The agency has made a huge effort to create more and better habitat for the shrinking duck population, but it may be for naught.

As with a lot of other invasive species, once the creatures take hold, it's a challenge to get rid of them.

Nearly 150 invasive species live in the Mississippi River Basin, and while not all of them are destructive to native habitat, this snail has become a duck killer: The snail has helped kill nearly 50,000 ducks in the last few years in the Upper Mississippi Wildlife Refuge, which borders Wisconsin, Minnesota and Iowa.

The area is a rest stop of sorts for more than 450,000 migrating ducks every year, which snack on wild rice and snails. Pools on the river provide safe havens for birds from hunters.

Three types of invasive intestinal parasites are killing the birds.

"All three use an invasive snail, called the mud bithynia, or faucet snail, as an intermediate host," said Jim Nissen, who works for the Fish and Wildlife Service.

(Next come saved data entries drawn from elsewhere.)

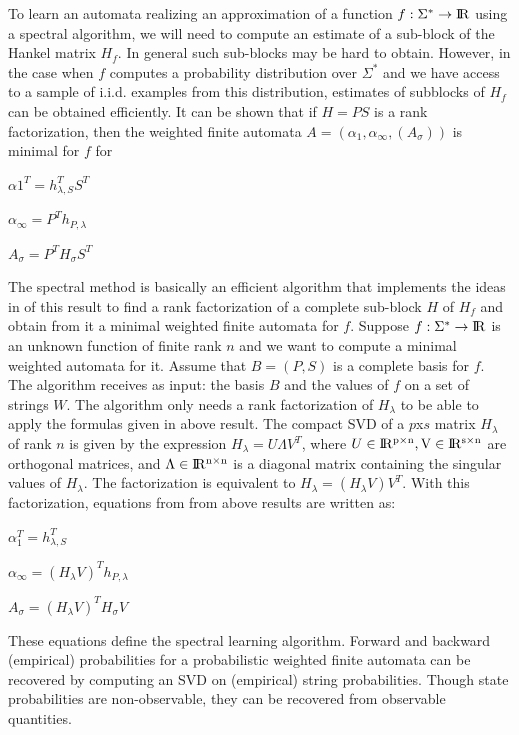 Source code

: \documentclass[letterpaper]{article}
\begin{document}
To learn an automata realizing an approximation of a function $f : \Sigma^{*} \rightarrow \rm I\!R$ using a spectral algorithm, we will need to compute an estimate of
a sub-block of the Hankel matrix $H_{f}$. In general such sub-blocks may be hard to
obtain. However, in the case when $f$ computes a probability distribution over $\Sigma^{*}$ and we have access to a sample of i.i.d. examples from this distribution, estimates of subblocks of $H_{f}$ can be obtained efficiently. It can be shown that if $H = PS$ is a rank factorization, then the weighted finite automata $A = (\alpha_{1}, \alpha_{\infty}, (A_{\sigma}))$ is minimal for $f$ for 
\begin{center}

$\alpha{1}^{T} = h_{\lambda, S}^{T}S^{T}$

$\alpha_{\infty}=P^{T}h_{P,\lambda}$

$A_{\sigma}=P^{T}H_{\sigma}S^{T}$ 

\end{center}
The spectral method is basically an efficient algorithm that implements the ideas in
of this result to find a rank factorization of a complete sub-block $H$ of $H_{f}$
and obtain from it a minimal weighted finite automata for $f$. Suppose $f : \Sigma^{*} \rightarrow \rm I\!R$ is an unknown function of finite rank $n$ and we want to compute a minimal weighted automata for it. Assume that $B = (P, S)$ is a complete basis for $f$. The algorithm receives as input: the basis $B$ and the values of $f$ on a set of strings $W$. The algorithm only needs a rank factorization of $H_{λ}$ to be able to apply the formulas given in above result. The compact SVD of a $p$x$s$ matrix $H_{\lambda}$ of rank $n$ is given by the expression $H_{\lambda} = U\Lambda V^{T}$, where $U \in \rm I\!R^{p\times n}, V \in \rm I\!R^{s\times n}$ are orthogonal matrices, and $\Lambda \in \rm I\!R^{n\times n}$ is a diagonal matrix containing the singular values of $H_{\lambda}$. The factorization is equivalent to $H_{\lambda} = (H_{\lambda}V)V^{T}$.
With this factorization, equations from from above results are written as:

\begin{center}

$\alpha_{1}^{T}=h^{T}_{\lambda,S}$

$\alpha_{\infty}=(H_{\lambda}V)^{T}h_{P,\lambda}$

$A_{\sigma}=(H_{\lambda}V)^{T}H_{\sigma}V$
\end{center}

These equations define the spectral learning algorithm. Forward and backward (empirical)
probabilities for a probabilistic weighted finite automata can be recovered by
computing an SVD on (empirical) string probabilities. Though state probabilities are non-observable, they can be recovered from observable quantities.
\end{document}
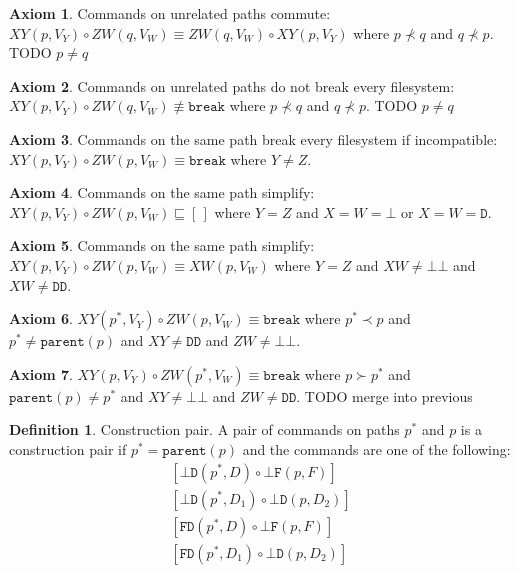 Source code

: \documentclass[12pt]{article}
\newcommand{\empt}{\bot}
\newcommand{\parent}{\mathtt{parent}}
\newcommand{\pp}{p^*} %
\newcommand{\cbrk}{\mathtt{break}}
\newcommand{\fscommand}[2]{{#1#2}}
\newcommand{\fsregcommandchar}[1]{\mathtt{#1}}
\newcommand{\fsregcommand}[2]{\fscommand{\fsregcommandchar{#1}}{\fsregcommandchar{#2}}}
\newcommand{\cbb}{\fsregcommand{\empt}{\empt}}
\newcommand{\cbf}{\fsregcommand{\empt}{F}}
\newcommand{\cbd}{\fsregcommand{\empt}{D}}
\newcommand{\cfd}{\fsregcommand{F}{D}}
\newcommand{\cdd}{\fsregcommand{D}{D}}
\newcommand{\cxy}{\fscommand{X}{Y}}
\newcommand{\cxw}{\fscommand{X}{W}}
\newcommand{\czw}{\fscommand{Z}{W}}
\newcommand{\cc}{\circ}
\newcommand{\descendant}{\prec}
\newcommand{\ancestor}{\succ}
\newcommand{\eqext}{\sqsubseteq}
\newcommand{\nequiv}{\not\equiv}
\newcommand{\emptyseq}{[\,]} %
\theoremstyle{definition}
\newtheorem{mydef}{Definition}
\newtheorem{myax}{Axiom}
\begin{document}
\begin{myax}\label{ax_separate_commute}
Commands on unrelated paths commute:
$\cxy(p,V_Y)\cc  \czw(q,V_W) \equiv \czw(q,V_W)\cc  \cxy(p,V_Y)$ where $p\not\descendant q$ and $q\not\descendant p$.
TODO $p\neq q$
\end{myax}

\begin{myax}\label{ax_separate_nobreaks}
Commands on unrelated paths do not break every filesystem:
$\cxy(p,V_Y)\cc  \czw(q,V_W) \nequiv \cbrk$ where $p\not\descendant q$ and $q\not\descendant p$.
TODO $p\neq q$
\end{myax}


\begin{myax}\label{ax_same_breaks}
Commands on the same path break every filesystem if incompatible:
$\cxy(p,V_Y)\cc  \czw(p,V_W) \equiv \cbrk$ where $Y\ne Z$.
\end{myax}

\begin{myax}\label{ax_same_emptyseq}
Commands on the same path simplify:
$\cxy(p,V_Y)\cc  \czw(p,V_W) \eqext \emptyseq$ where $Y=Z$ and $X=W=\fsregcommandchar{\empt}$ or $X=W=\fsregcommandchar{D}$.
\end{myax}

\begin{myax}\label{ax_same_singlec}
Commands on the same path simplify:
$\cxy(p,V_Y)\cc  \czw(p,V_W) \equiv \cxw(p,V_W)$ where $Y=Z$ and $XW\neq\cbb$ and $XW\neq\cdd$.
\end{myax}

\begin{myax}\label{ax_distantchild_breaks}
$\cxy(\pp,V_Y)\cc  \czw(p,V_W) \equiv \cbrk$ where $\pp\descendant p$ and $\pp\neq\parent(p)$ and $\cxy\neq\cdd$ and $\czw\neq\cbb$.
\end{myax}

\begin{myax}\label{ax_distantparent_breaks}
$\cxy(p,V_Y)\cc  \czw(\pp,V_W) \equiv \cbrk$ where $p\ancestor \pp$ and $\parent(p)\neq \pp$ and $\cxy\neq\cbb$ and $\czw\neq\cdd$.
TODO merge into previous
\end{myax}

\begin{mydef}{Construction pair.}
A pair of commands on paths $\pp$ and $p$ is a construction pair if $\pp=\parent(p)$ and the commands are one
of the following:
   \begin{gather*}
            [\cbd(\pp, D)\cc  \cbf(p, F)] \\
            [\cbd(\pp, D_1)\cc  \cbd(p, D_2)] \\
            [\cfd(\pp, D)\cc  \cbf(p, F)] \\
            [\cfd(\pp, D_1)\cc  \cbd(p, D_2)]
   \end{gather*}
\end{mydef}
\end{document}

The snail slowly made its way from New England. Waterways along the Great Lakes played a role. In another circumstance, the faucet snail might be a new dish on the menu for ducks.

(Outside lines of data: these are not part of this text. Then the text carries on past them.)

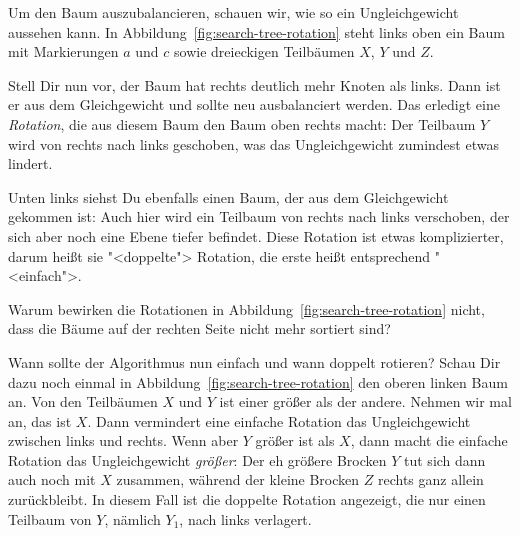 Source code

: Um den Baum auszubalancieren, schauen wir, wie so ein
Ungleichgewicht aussehen kann.  In
Abbildung~\ref{fig:search-tree-rotation} steht links oben ein
Baum mit Markierungen $a$ und $c$ sowie dreieckigen Teilbäumen $X$,
$Y$ und $Z$.

Stell Dir nun vor, der Baum hat rechts deutlich mehr
Knoten als links.  Dann ist er aus dem Gleichgewicht und sollte neu
ausbalanciert werden.
Das erledigt eine \textit{Rotation},
die aus diesem Baum den Baum oben rechts macht: Der
Teilbaum $Y$ wird von rechts nach links geschoben, was das Ungleichgewicht
zumindest etwas lindert.

Unten links siehst Du ebenfalls einen Baum, der aus dem Gleichgewicht
gekommen ist: Auch hier wird ein Teilbaum von rechts nach links
verschoben, der sich aber noch eine Ebene tiefer be\-findet.  Diese
Rotation ist etwas komplizierter, darum heißt sie "<doppelte">
Rotation, die erste heißt entsprechend "<einfach">.

\pagebreak[4]

\begin{aufgabeinline}
  Warum bewirken die Rotationen in
  Abbildung~\ref{fig:search-tree-rotation} nicht, dass die Bäume auf
  der rechten Seite nicht mehr sortiert sind?
\end{aufgabeinline}
%
Wann sollte der Algorithmus nun einfach und wann doppelt rotieren?
Schau Dir dazu noch einmal in Abbildung~\ref{fig:search-tree-rotation}
den oberen linken Baum an.  Von den Teilbäumen $X$ und $Y$ ist einer
größer als der andere.  Nehmen wir mal an, das ist $X$.  Dann
vermindert eine einfache Rotation das Ungleichgewicht zwischen links
und rechts.
Wenn aber $Y$ größer ist als $X$, dann macht die einfache Rotation das
Ungleichgewicht \emph{größer}: Der eh größere Brocken $Y$ tut sich
dann auch noch mit $X$ zusammen, während der kleine Brocken $Z$ rechts
ganz allein zurückbleibt.  In diesem Fall ist die doppelte Rotation
angezeigt, die nur einen Teilbaum von $Y$, nämlich $Y_1$, nach links
verlagert.

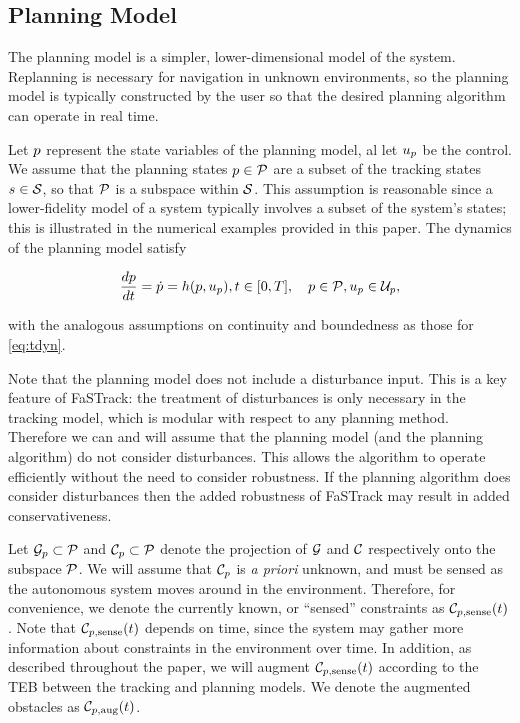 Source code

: \subsection{Planning Model \label{sec:planning_model}}
The planning model is a simpler, lower-dimensional model of the system.
Replanning is necessary for navigation in unknown environments, so the planning model is typically constructed by the user so that the desired planning algorithm can operate in real time.

Let $p$ represent the state variables of the planning model, al let $u_p$ be the control. 
We assume that the planning states $p \in \mathcal{P}$ are a subset of the tracking states $s \in \mathcal{S}$, so that $\mathcal{P}$ is a subspace within $\mathcal{S}$.
This assumption is reasonable since a lower-fidelity model of a system typically involves a subset of the system's states; this is illustrated in the numerical examples provided in this paper.
The dynamics of the planning model satisfy

\begin{align}
\label{eq:pdyn}
\frac{d\pstate}{d\tvar} = \dot{\pstate} = \pdyn(\pstate, \pctrl), \tvar \in [0, \thor], \quad \pstate \in \pset, \pctrl \in \pcset,
\end{align}

\noindent with the analogous assumptions on continuity and boundedness as those for \eqref{eq:tdyn}.

Note that the planning model does not include a disturbance input. 
This is a key feature of FaSTrack: the treatment of disturbances is only necessary in the tracking model, which is modular with respect to any planning method. Therefore we can and will assume that the planning model (and the planning algorithm) do not consider disturbances. This allows the algorithm to operate efficiently without the need to consider robustness. If the planning algorithm does consider disturbances then the added robustness of FaSTrack may result in added conservativeness.

Let $\mathcal G_p \subset \mathcal{P}$ and $\mathcal C_p \subset \mathcal{P}$ denote the projection of $\mathcal G$ and $\mathcal C$ respectively onto the subspace $\mathcal{P}$.
We will assume that $\mathcal C_p$ is \textit{a priori} unknown, and must be sensed as the autonomous system moves around in the environment.
Therefore, for convenience, we denote the currently known, or ``sensed'' constraints as $\mathcal C_{p,\text{sense}}(t)$.
Note that $\mathcal C_{p,\text{sense}}(t)$ depends on time, since the system may gather more information about constraints in the environment over time.
In addition, as described throughout the paper, we will augment $\mathcal C_{p,\text{sense}}(t)$ according to the TEB between the tracking and planning models.
We denote the augmented obstacles as $\mathcal C_{p,\text{aug}}(t)$.

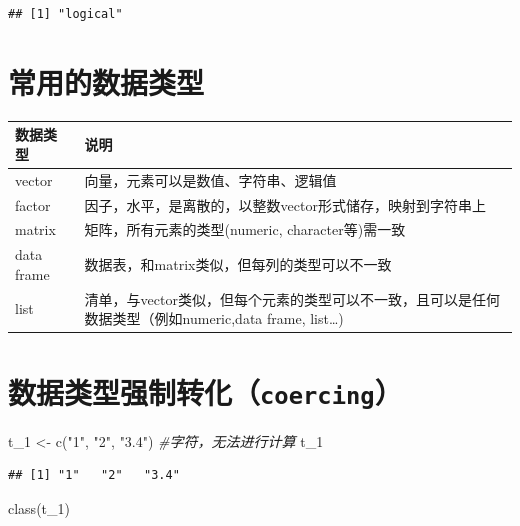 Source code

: \documentclass[
]{book}
\newenvironment{Shaded}{\begin{snugshade}}{\end{snugshade}}
\newcommand{\CommentTok}[1]{\textcolor[rgb]{0.56,0.35,0.01}{\textit{#1}}}
\newcommand{\FunctionTok}[1]{\textcolor[rgb]{0.00,0.00,0.00}{#1}}
\newcommand{\NormalTok}[1]{#1}
\newcommand{\OtherTok}[1]{\textcolor[rgb]{0.56,0.35,0.01}{#1}}
\newcommand{\StringTok}[1]{\textcolor[rgb]{0.31,0.60,0.02}{#1}}
\begin{document}
\begin{verbatim}
## [1] "logical"
\end{verbatim}

\hypertarget{ux5e38ux7528ux7684ux6570ux636eux7c7bux578b}{%
\section{常用的数据类型}\label{ux5e38ux7528ux7684ux6570ux636eux7c7bux578b}}

\begin{longtable}[]{@{}ll@{}}
\toprule
数据类型 & 说明 \\
\midrule
\endhead
vector & 向量，元素可以是数值、字符串、逻辑值 \\
factor & 因子，水平，是离散的，以整数vector形式储存，映射到字符串上 \\
matrix & 矩阵，所有元素的类型(numeric, character等)需一致 \\
data frame & 数据表，和matrix类似，但每列的类型可以不一致 \\
list & 清单，与vector类似，但每个元素的类型可以不一致，且可以是任何数据类型（例如numeric,data frame, list\ldots) \\
\bottomrule
\end{longtable}

\hypertarget{ux6570ux636eux7c7bux578bux5f3aux5236ux8f6cux5316coercing}{%
\section{\texorpdfstring{数据类型强制转化（\texttt{coercing}）}{数据类型强制转化（coercing）}}\label{ux6570ux636eux7c7bux578bux5f3aux5236ux8f6cux5316coercing}}

\begin{Shaded}
\begin{Highlighting}[]
\NormalTok{t\_1 }\OtherTok{\textless{}{-}} \FunctionTok{c}\NormalTok{(}\StringTok{"1"}\NormalTok{, }\StringTok{"2"}\NormalTok{, }\StringTok{"3.4"}\NormalTok{) }\CommentTok{\#字符，无法进行计算}
\NormalTok{t\_1}
\end{Highlighting}
\end{Shaded}

\begin{verbatim}
## [1] "1"   "2"   "3.4"
\end{verbatim}

\begin{Shaded}
\begin{Highlighting}[]
\FunctionTok{class}\NormalTok{(t\_1)}
\end{Highlighting}
\end{Shaded}
\end{document}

But Nissen says when the ducks eat these snails, the parasites they carry bore into the ducks' intestinal walls.

"They gorge on blood and then lay eggs," Nissen said. "The eggs are passed through the birds' feces, and that's how they reach the snails. That's how the cycle is perpetuated."

The lesser scaup duck is particularly susceptible to this parasite, killing them only in a few days. Their bodies litter the water like decoys. There were eight million lesser scaup in North America in the late 1970s now their numbers have dropped by half. Nissen worries that this snail-parasite duo could spell the end of the lesser scaup.

The snail and the parasites have been found as far south as Dubuque, Iowa, near another bird hot spot. In Texas, the invasive apple snail is thriving on wild rice beds. That's also duck food — and those snails, too, carry an intestinal parasite that is fatal to ducks.

Biologists have tried 15 poisons on the snails. Nothing has worked.

Scientists are currently redesigning islands on the river in an attempt to make them less hospitable to the snails. They're also hoping the ducks can develop a resistance to the parasites that live in the snails that they find irresistible.